● **Work to complete**:
Your task is to extract every entry that follows word for word while excluding the pictures.
·····
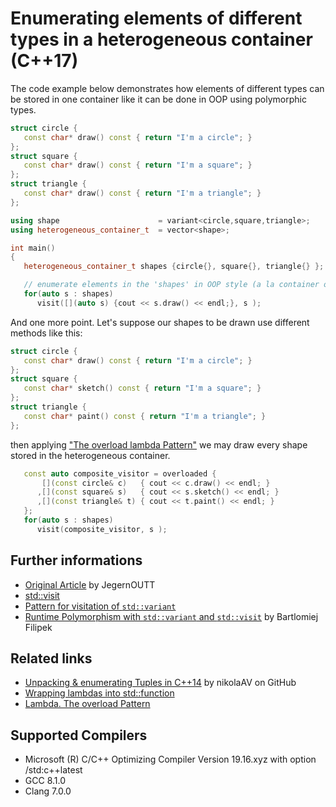 # Enumerating elements of different types in a heterogeneous container (C++17)
The code example below demonstrates how elements of different types can be stored in one container like it can be done in OOP using polymorphic types. 
```cpp
struct circle {
   const char* draw() const { return "I'm a circle"; }
};
struct square {
   const char* draw() const { return "I'm a square"; }
};
struct triangle {
   const char* draw() const { return "I'm a triangle"; }
};

using shape                      = variant<circle,square,triangle>; 
using heterogeneous_container_t  = vector<shape>; 

int main()
{
   heterogeneous_container_t shapes {circle{}, square{}, triangle{} };

   // enumerate elements in the 'shapes' in OOP style (a la container of polymorphic types)
   for(auto s : shapes)
      visit([](auto s) {cout << s.draw() << endl;}, s );
```
And one more point. Let's suppose our shapes to be drawn use different methods like this:
```cpp
struct circle {
   const char* draw() const { return "I'm a circle"; }
};
struct square {
   const char* sketch() const { return "I'm a square"; }
};
struct triangle {
   const char* paint() const { return "I'm a triangle"; }
};
```
then applying ["The overload lambda Pattern"](https://www.bfilipek.com/2019/02/2lines3featuresoverload.html) we may draw every shape stored in the  heterogeneous container. 
```cpp
   const auto composite_visitor = overloaded {
       [](const circle& c)   { cout << c.draw() << endl; }
      ,[](const square& s)   { cout << s.sketch() << endl; }
      ,[](const triangle& t) { cout << t.paint() << endl; }
   };
   for(auto s : shapes)
      visit(composite_visitor, s );
```

## Further informations
* [Original Article](https://habrahabr.ru/post/332084/) by JegernOUTT
* [std::visit](http://en.cppreference.com/w/cpp/utility/variant/visit)
* [Pattern for visitation of `std::variant`](https://www.bfilipek.com/2019/02/2lines3featuresoverload.html)
* [Runtime Polymorphism with `std::variant` and `std::visit`](https://www.bfilipek.com/2020/04/variant-virtual-polymorphism.html) by Bartlomiej Filipek

## Related links
* [Unpacking & enumerating Tuples in C++14](../../tuple/unpacking_tuples) by nikolaAV on GitHub
* [Wrapping lambdas into std::function](../../function/wrapping_lambdas) 
* [Lambda. The overload Pattern](../../lambda/lambda_overloaded)

## Supported Compilers
* Microsoft (R) C/C++ Optimizing Compiler Version 19.16.xyz with option /std:c++latest
* GCC 8.1.0
* Clang 7.0.0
·····
● **Answer to the problem**:
 # Enumerating elements of different types in a heterogeneous container (C++17)
The code example below demonstrates how elements of different types can be stored in one container like it can be done in OOP using polymorphic types. 
```cpp
struct circle {
   const char* draw() const { return "I'm a circle"; }
};
struct square {
   const char* draw() const { return "I'm a square"; }
};
struct triangle {
   const char* draw() const { return "I'm a triangle"; }
};

using shape                      = variant<circle,square,triangle>; 
using heterogeneous_container_t  = vector<shape>; 

int main()
{
   heterogeneous_container_t shapes {circle{}, square{}, triangle{} };

   // enumerate elements in the 'shapes' in OOP style (a la container of polymorphic types)
   for(auto s : shapes)
      visit([](auto s) {cout << s.draw() << endl;}, s );
```
And one more point. Let's suppose our shapes to be drawn use different methods like this:
```cpp
struct circle {
   const char* draw() const { return "I'm a circle"; }
};
struct square {
   const char* sketch() const { return "I'm a square"; }
};
struct triangle {
   const char* paint() const { return "I'm a triangle"; }
};
```
then applying ["The overload lambda Pattern"](https://www.bfilipek.com/2019/02/2lines3featuresoverload.html) we may draw every shape stored in the  heterogeneous container. 
```cpp
   const auto composite_visitor = overloaded {
       [](const circle& c)   { cout << c.draw() << endl; }
      ,[](const square& s)   { cout << s.sketch() << endl; }
      ,[](const triangle& t) { cout << t.paint() << endl; }
   };
   for(auto s : shapes)
      visit(composite_visitor, s );
```

## Further informations
* [Original Article](https://habrahabr.ru/post/332084/) by JegernOUTT
* [std::visit](http://en.cppreference.com/w/cpp/utility/variant/visit)
* [Pattern for visitation of `std::variant`](https://www.bfilipek.com/2019/02/2lines3featuresoverload.html)
* [Runtime Polymorphism with `std::variant` and `std::visit`](https://www.bfilipek.com/2020/04/variant-virtual-polymorphism.html) by Bartlomiej Filipek

## Related links
* [Unpacking & enumerating Tuples in C++14](../../tuple/unpacking_tuples) by nikolaAV on GitHub
* [Wrapping lambdas into std::function](../../function/wrapping_lambdas) 
* [Lambda. The overload Pattern](../../lambda/lambda_overloaded)

## Supported Compilers
* Microsoft (R) C/C++ Optimizing Compiler Version 19.16.xyz with option /std:c++latest
* GCC 8.1.0
* Clang 7.0.0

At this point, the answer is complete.